# What the task requires
Lines in the entries below where the word "your" shows up should each be copied.
[Start of Attachment]
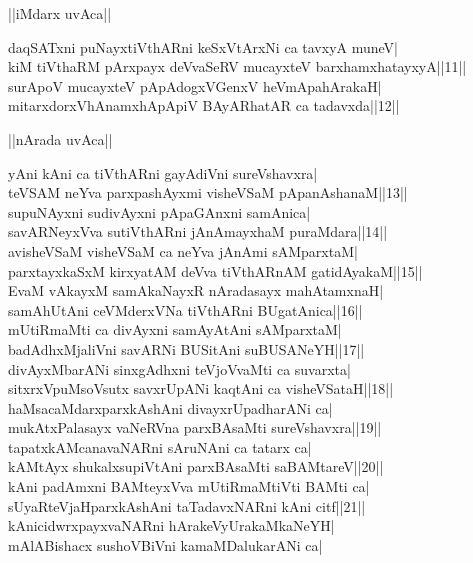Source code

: \documentclass{article}
\begin{document}
\begin{center}
||iMdarx uvAca||
\end{center}

daqSATxni puNayxtiVthARni keSxVtArxNi ca tavxyA muneV|\\
kiM tiVthaRM pArxpayx deVvaSeRV mucayxteV barxhamxhatayxyA||11||\\
surApoV mucayxteV pApAdogxVGenxV heVmApahArakaH|\\
mitarxdorxVhAnamxhApApiV BAyARhatAR ca tadavxda||12||\\

\begin{center}
||nArada uvAca||
\end{center}

yAni kAni ca tiVthARni gayAdiVni sureVshavxra|\\
teVSAM neYva parxpashAyxmi visheVSaM pApanAshanaM||13||\\
supuNAyxni sudivAyxni pApaGAnxni samAnica|\\
savARNeyxVva sutiVthARni jAnAmayxhaM puraMdara||14||\\
avisheVSaM visheVSaM ca neYva jAnAmi sAMparxtaM|\\
parxtayxkaSxM kirxyatAM deVva tiVthARnAM gatidAyakaM||15||\\
EvaM vAkayxM samAkaNayxR nAradasayx mahAtamxnaH|\\
samAhUtAni ceVMderxVNa tiVthARni BUgatAnica||16||\\
mUtiRmaMti ca divAyxni samAyAtAni sAMparxtaM|\\
badAdhxMjaliVni savARNi BUSitAni suBUSANeYH||17||\\
divAyxMbarANi sinxgAdhxni teVjoVvaMti ca suvarxta|\\
sitxrxVpuMsoVsutx savxrUpANi kaqtAni ca visheVSataH||18||\\
haMsacaMdarxparxkAshAni divayxrUpadharANi ca|\\
mukAtxPalasayx vaNeRVna parxBAsaMti sureVshavxra||19||\\
tapatxkAMcanavaNARni sAruNAni ca tatarx ca|\\
kAMtAyx shukalxsupiVtAni parxBAsaMti saBAMtareV||20||\\
kAni padAmxni BAMteyxVva mUtiRmaMtiVti BAMti ca|\\
sUyaRteVjaHparxkAshAni taTadavxNARni kAni citf||21||\\
kAnicidwrxpayxvaNARni hArakeVyUrakaMkaNeYH|\\
mAlABishacx sushoVBiVni kamaMDalukarANi ca|\\
\end{document}
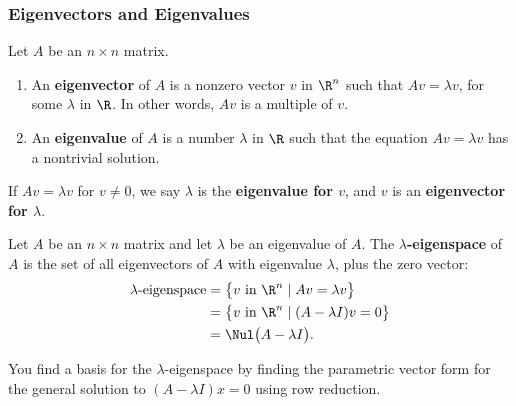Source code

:

\usetikzlibrary{angles,decorations.pathreplacing}




\begin{frame}
\frametitle{Eigenvectors and Eigenvalues}

\vskip-3mm
\begin{defn}
  Let $A$ be an $n\times n$ matrix.
  \begin{enumerate}
  \item An \textbf{eigenvector} of $A$ is a nonzero vector $v$ in
    $\R^n$ such that $Av = \lambda v$, for some $\lambda$ in $\R$.
    In other words, $Av$ is a multiple of $v$.
  \item An \textbf{eigenvalue} of $A$ is a number $\lambda$ in $\R$ such that the
    equation $Av=\lambda v$ has a nontrivial solution.
  \end{enumerate}
  If $Av = \lambda v$ for $v\neq 0$, we say $\lambda$ is the
  \textbf{eigenvalue for $v$}, and $v$ is an \textbf{eigenvector for $\lambda$}.
\end{defn}

\pause
\begin{defn}
  Let $A$ be an $n\times n$ matrix and let $\lambda$ be an eigenvalue of $A$.
  The \textbf{$\lambda$-eigenspace} of $A$ is the set of all eigenvectors of $A$
  with eigenvalue $\lambda$, plus the zero vector:
  \[\begin{split} \text{$\lambda$-eigenspace}
    &= \bigl\{ v\text{ in }\R^n\mid Av = \lambda v \bigr\} \\
    &= \bigl\{ v\text{ in }\R^n\mid (A-\lambda I)v = 0 \bigr\} \\
    &= \Nul\bigl( A-\lambda I \bigr).
  \end{split}\]
\end{defn}

\pause
You find a basis for the $\lambda$-eigenspace by finding the parametric vector
form for the general solution to $(A-\lambda I)x=0$ using row reduction.

\end{frame}



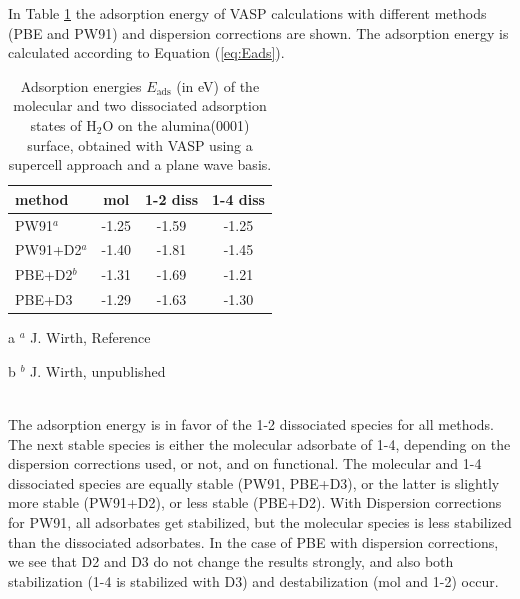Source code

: \documentclass[11pt,DIV=13,BCOR=5mm,a4paper,headinclude]{scrbook}
\begin{document}
In Table \ref{tab:vasp-results} the adsorption energy of VASP calculations with different methods (PBE and PW91) and dispersion corrections are shown.
The adsorption energy is calculated according to Equation (\ref{eq:Eads}).
\begin{table}[!h]
  \centering
   \caption{Adsorption energies $E_\textrm{ads}$ (in eV) of the molecular and two dissociated adsorption states of H$_2$O on the alumina(0001) surface, obtained with VASP using a supercell approach and a plane wave basis.}
  \begin{tabular}{l|ccc}%
  \toprule
  method & mol & 1-2 diss & 1-4 diss\\\midrule %
  PW91$^a$   &-1.25 &-1.59 &-1.25 \\%
  PW91+D2$^a$&-1.40 &-1.81 &-1.45 \\%
  PBE+D2$^b$ & -1.31 & -1.69 & -1.21 \\
  PBE+D3 &-1.29&-1.63 &-1.30 \\\bottomrule%
  \end{tabular}
    \begin{tablenotes}
 \footnotesize
\item[a] $^a$ J. Wirth, Reference \cite{WirthJPCC2012,Wirth2014thesis}
\item[b] $^b$ J. Wirth, unpublished
\end{tablenotes}
  \label{tab:vasp-results}
 \end{table}
\\

The adsorption energy is in favor of the 1-2 dissociated species for all methods.
The next stable species is either the molecular adsorbate of 1-4, depending on the dispersion corrections used, or not, and on functional.
The molecular and 1-4 dissociated species are equally stable (PW91, PBE+D3), or the latter is slightly more stable (PW91+D2), or less stable (PBE+D2).
With Dispersion corrections for PW91, all adsorbates get stabilized, but the molecular species is less stabilized than the dissociated adsorbates.
In the case of PBE with dispersion corrections, we see that D2 and D3 do not change the results strongly, and also both stabilization (1-4 is stabilized with D3) and destabilization (mol and 1-2) occur.
\end{document}

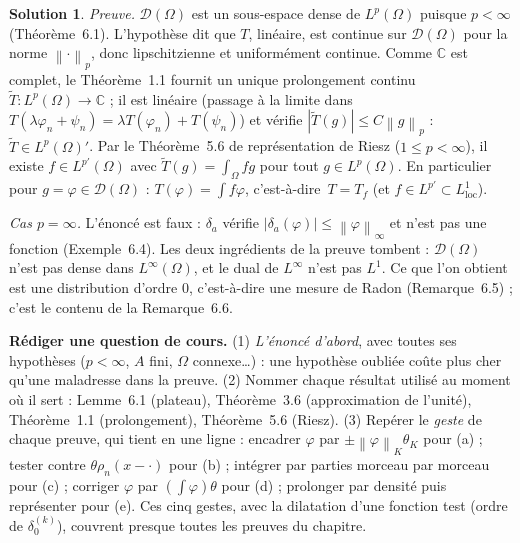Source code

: \documentclass[11pt,a4paper]{article}
\newcommand{\C}{\mathbb{C}}
\newcommand{\norm}[1]{\left\|#1\right\|}
\newcommand{\ie}{c'est-à-dire}
\newcommand{\D}{\mathcal{D}}
\theoremstyle{definition}
\newtheorem*{solution}{Solution}
\begin{document}
\begin{solution}
\emph{Preuve.} $\D(\Omega)$ est un sous-espace dense de $L^p(\Omega)$ puisque $p<\infty$ (Théorème~6.1). L'hypothèse dit que $T$, linéaire, est continue sur $\D(\Omega)$ pour la norme $\norm\cdot_p$, donc lipschitzienne et uniformément continue. Comme $\C$ est complet, le Théorème~1.1 fournit un unique prolongement continu $\tilde T:L^p(\Omega)\to\C$ ; il est linéaire (passage à la limite dans $T(\lambda\varphi_n+\psi_n)=\lambda T(\varphi_n)+T(\psi_n)$) et vérifie $|\tilde T(g)|\le C\norm g_p$ : $\tilde T\in L^p(\Omega)'$. Par le Théorème~5.6 de représentation de Riesz ($1\le p<\infty$), il existe $f\in L^{p'}(\Omega)$ avec $\tilde T(g)=\int_\Omega fg$ pour tout $g\in L^p(\Omega)$. En particulier pour $g=\varphi\in\D(\Omega)$ : $T(\varphi)=\int f\varphi$, \ie\ $T=T_f$ (et $f\in L^{p'}\subset L^1_{\mathrm{loc}}$).

\emph{Cas $p=\infty$.} L'énoncé est faux : $\delta_a$ vérifie $|\delta_a(\varphi)|\le\norm\varphi_\infty$ et n'est pas une fonction (Exemple~6.4). Les deux ingrédients de la preuve tombent : $\D(\Omega)$ n'est pas dense dans $L^\infty(\Omega)$, et le dual de $L^\infty$ n'est pas $L^1$. Ce que l'on obtient est une distribution d'ordre $0$, c'est-à-dire une mesure de Radon (Remarque~6.5) ; c'est le contenu de la Remarque~6.6.
\end{solution}

\begin{methode}
\textbf{Rédiger une question de cours.} (1) \emph{L'énoncé d'abord}, avec toutes ses hypothèses ($p<\infty$, $A$ fini, $\Omega$ connexe…) : une hypothèse oubliée coûte plus cher qu'une maladresse dans la preuve. (2) Nommer chaque résultat utilisé au moment où il sert : Lemme~6.1 (plateau), Théorème~3.6 (approximation de l'unité), Théorème~1.1 (prolongement), Théorème~5.6 (Riesz). (3) Repérer le \emph{geste} de chaque preuve, qui tient en une ligne : encadrer $\varphi$ par $\pm\norm\varphi_K\theta_K$ pour (a) ; tester contre $\theta\rho_n(x-\cdot)$ pour (b) ; intégrer par parties morceau par morceau pour (c) ; corriger $\varphi$ par $(\int\varphi)\theta$ pour (d) ; prolonger par densité puis représenter pour (e). Ces cinq gestes, avec la dilatation d'une fonction test (ordre de $\delta_0^{(k)}$), couvrent presque toutes les preuves du chapitre.
\end{methode}
\end{document}
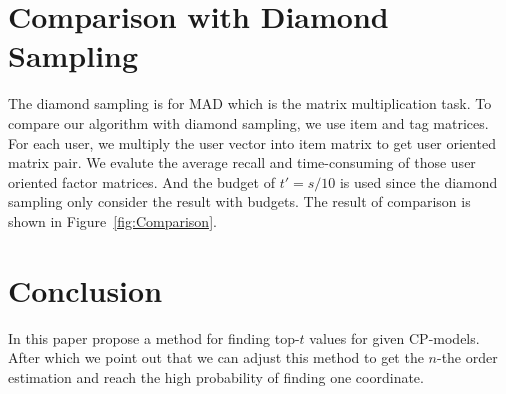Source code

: \documentclass[letterpaper]{article}
\newcommand{\Fig}[1]   {Figure~\ref{fig:#1}}
\begin{document}
\section{Comparison with Diamond Sampling}
The diamond sampling is for MAD which is the matrix multiplication task.
To compare our algorithm with diamond sampling, we use item and tag matrices.
For each user, we multiply the user vector into item matrix
to get user oriented matrix pair.
We evalute the average recall and time-consuming of those user oriented factor matrices.
And the budget of $t'=s/10$ is used since the diamond sampling only consider the result with budgets.
The result of comparison is shown in \Fig{Comparison}.
\section{Conclusion}
In this paper propose a method for finding top-$t$ values for given CP-models.
After which we point out that we can adjust this method to get the $n$-the order estimation
and reach the high probability of finding one coordinate.


\end{document}
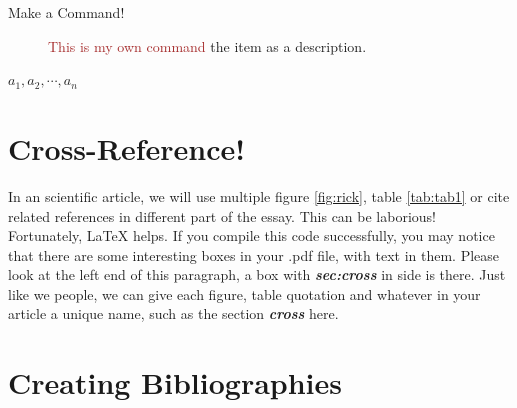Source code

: \documentclass[12pt, letterpaper]{article} %
\begin{document}
\newpage %

\begin{description} %
\item [Make a Command!] \textcolor{brown}{This is my own command} %
the item as a description.
\end{description} %

\newcommand{\myvector}[1]{${#1}_1,{#1}_2,\cdots,{#1}_n$} %
\myvector{a} %



\section{Cross-Reference!} %
\label{sec:cross} %
In an scientific article, we will use multiple figure \ref{fig:rick}, table \ref{tab:tab1} or cite related references 
in different part of the essay. This can be laborious! Fortunately, \LaTeX $ $ helps. If you compile this code 
successfully, you may notice that there are some interesting boxes in your .pdf file, with text in them. Please 
look at the left end of this paragraph, a box with \textsl{\textbf{sec:cross}} in side is there. Just like we people, 
we can give each figure, table quotation and whatever in your article a unique name, such as 
the section \textsl{\textbf{cross}} here. %





\section{Creating Bibliographies} %
\end{document}
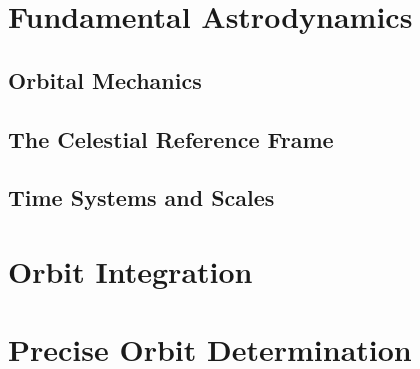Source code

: \documentclass[12pt,a4paper,twoside]{report}
\begin{document}
\chapter{Fundamental Astrodynamics}\label{ch:fundamental-astrodynamics}
    
  \section{Orbital Mechanics}\label{ssec:orbital-mechanics}
    
    
    
      
      
      
      
      
      
      

    \section{The Celestial Reference Frame}\label{ssec:the-celestial-reference-frame}
      
      
      
      
    
    \section{Time Systems and Scales}\label{ssec:time-systems-and-scales}
      
      

\chapter{Orbit Integration}\label{ch:orbit-integration}
  
  
  
  
    

\chapter{Precise Orbit Determination}\label{ch:pod}
  
    
  
    
    
  
  
  
  
\end{document}
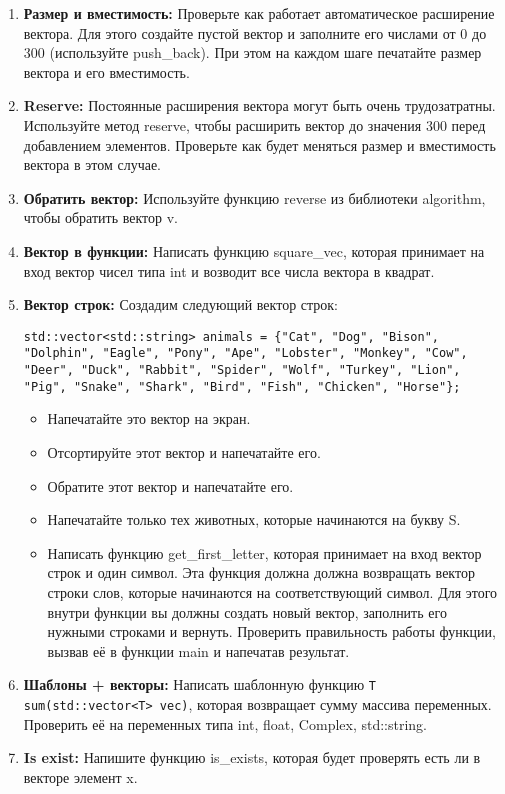 \documentclass{article}
\begin{document}
\begin{enumerate}
\item \textbf{Размер и вместимость:} Проверьте как работает автоматическое расширение вектора. Для этого создайте пустой вектор и заполните его числами от 0 до 300 (используйте push\_back). При этом на каждом шаге печатайте размер вектора и его вместимость.
\item \textbf{Reserve:} Постоянные расширения вектора могут быть очень трудозатратны. Используйте метод reserve, чтобы расширить вектор до значения 300 перед добавлением элементов. Проверьте как будет меняться размер и вместимость вектора в этом случае.
\item \textbf{Обратить вектор:} Используйте функцию reverse из библиотеки algorithm, чтобы обратить вектор v.
\item \textbf{Вектор в функции:} Написать функцию square\_vec, которая принимает на вход вектор чисел типа int и возводит все числа вектора в квадрат.

\item \textbf{Вектор строк:} Создадим следующий вектор строк:
\begin{lstlisting}
std::vector<std::string> animals = {"Cat", "Dog", "Bison", "Dolphin", "Eagle", "Pony", "Ape", "Lobster", "Monkey", "Cow", "Deer", "Duck", "Rabbit", "Spider", "Wolf", "Turkey", "Lion", "Pig", "Snake", "Shark", "Bird", "Fish", "Chicken", "Horse"};
\end{lstlisting}
\begin{itemize}
\item Напечатайте это вектор на экран.
\item Отсортируйте этот вектор и напечатайте его.
\item Обратите этот вектор и напечатайте его.
\item Напечатайте только тех животных, которые начинаются на букву S.
\item Написать функцию get\_first\_letter, которая принимает на вход вектор строк и один символ. Эта функция должна должна возвращать вектор строки слов, которые начинаются на соответствующий символ. Для этого внутри функции вы должны создать новый вектор, заполнить его нужными строками и вернуть. Проверить правильность работы функции, вызвав её в функции main и напечатав результат.
\end{itemize}
\item \textbf{Шаблоны + векторы:} Написать шаблонную функцию \texttt{T sum(std::vector<T> vec)}, которая возвращает сумму массива переменных. Проверить её на переменных типа int, float, Complex, std::string.
\item \textbf{Is exist:} Напишите функцию is\_exists, которая будет проверять есть ли в векторе элемент x.
\end{enumerate}
\end{document}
[End of Attachment]
# Solution for this task
successfully, you may notice that there are some interesting boxes in your .pdf file, with text in them. Please 
we can give each figure, table quotation and whatever in your article a unique name, such as 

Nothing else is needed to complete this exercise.